#### WHAT THIS TASK INVOLVES:
Type out the listing again, exactly, with every line included.

#### INFORMATION GIVEN:

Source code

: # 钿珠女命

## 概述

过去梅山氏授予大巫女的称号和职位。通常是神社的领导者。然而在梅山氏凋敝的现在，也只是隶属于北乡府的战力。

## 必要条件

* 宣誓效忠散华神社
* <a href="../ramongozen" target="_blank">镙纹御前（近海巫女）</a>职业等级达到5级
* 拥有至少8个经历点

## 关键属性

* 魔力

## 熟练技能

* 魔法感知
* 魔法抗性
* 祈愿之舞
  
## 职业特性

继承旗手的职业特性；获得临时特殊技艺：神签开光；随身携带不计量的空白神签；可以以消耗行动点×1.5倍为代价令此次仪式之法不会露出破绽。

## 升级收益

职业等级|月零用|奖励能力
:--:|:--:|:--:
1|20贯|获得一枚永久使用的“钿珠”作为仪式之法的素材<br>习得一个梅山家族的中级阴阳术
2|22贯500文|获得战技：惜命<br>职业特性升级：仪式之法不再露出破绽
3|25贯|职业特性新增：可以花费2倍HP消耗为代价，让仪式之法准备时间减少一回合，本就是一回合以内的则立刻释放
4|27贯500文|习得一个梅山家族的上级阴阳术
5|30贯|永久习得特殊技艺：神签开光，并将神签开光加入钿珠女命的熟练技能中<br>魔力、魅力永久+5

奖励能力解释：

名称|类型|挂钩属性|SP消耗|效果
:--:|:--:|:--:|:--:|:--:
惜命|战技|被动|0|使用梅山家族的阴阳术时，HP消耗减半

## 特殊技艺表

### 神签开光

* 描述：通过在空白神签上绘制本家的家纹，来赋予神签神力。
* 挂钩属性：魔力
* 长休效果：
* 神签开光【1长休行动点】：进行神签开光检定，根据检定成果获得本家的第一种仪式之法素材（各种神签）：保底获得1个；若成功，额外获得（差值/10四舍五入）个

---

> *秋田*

#### RESPONSE TO THE EXERCISE:
Source code

: # 钿珠女命

## 概述

过去梅山氏授予大巫女的称号和职位。通常是神社的领导者。然而在梅山氏凋敝的现在，也只是隶属于北乡府的战力。

## 必要条件

* 宣誓效忠散华神社
* <a href="../ramongozen" target="_blank">镙纹御前（近海巫女）</a>职业等级达到5级
* 拥有至少8个经历点

## 关键属性

* 魔力

## 熟练技能

* 魔法感知
* 魔法抗性
* 祈愿之舞
  
## 职业特性

继承旗手的职业特性；获得临时特殊技艺：神签开光；随身携带不计量的空白神签；可以以消耗行动点×1.5倍为代价令此次仪式之法不会露出破绽。

## 升级收益

职业等级|月零用|奖励能力
:--:|:--:|:--:
1|20贯|获得一枚永久使用的“钿珠”作为仪式之法的素材<br>习得一个梅山家族的中级阴阳术
2|22贯500文|获得战技：惜命<br>职业特性升级：仪式之法不再露出破绽
3|25贯|职业特性新增：可以花费2倍HP消耗为代价，让仪式之法准备时间减少一回合，本就是一回合以内的则立刻释放
4|27贯500文|习得一个梅山家族的上级阴阳术
5|30贯|永久习得特殊技艺：神签开光，并将神签开光加入钿珠女命的熟练技能中<br>魔力、魅力永久+5

奖励能力解释：

名称|类型|挂钩属性|SP消耗|效果
:--:|:--:|:--:|:--:|:--:
惜命|战技|被动|0|使用梅山家族的阴阳术时，HP消耗减半

## 特殊技艺表

### 神签开光

* 描述：通过在空白神签上绘制本家的家纹，来赋予神签神力。
* 挂钩属性：魔力
* 长休效果：
* 神签开光【1长休行动点】：进行神签开光检定，根据检定成果获得本家的第一种仪式之法素材（各种神签）：保底获得1个；若成功，额外获得（差值/10四舍五入）个

---

> *秋田*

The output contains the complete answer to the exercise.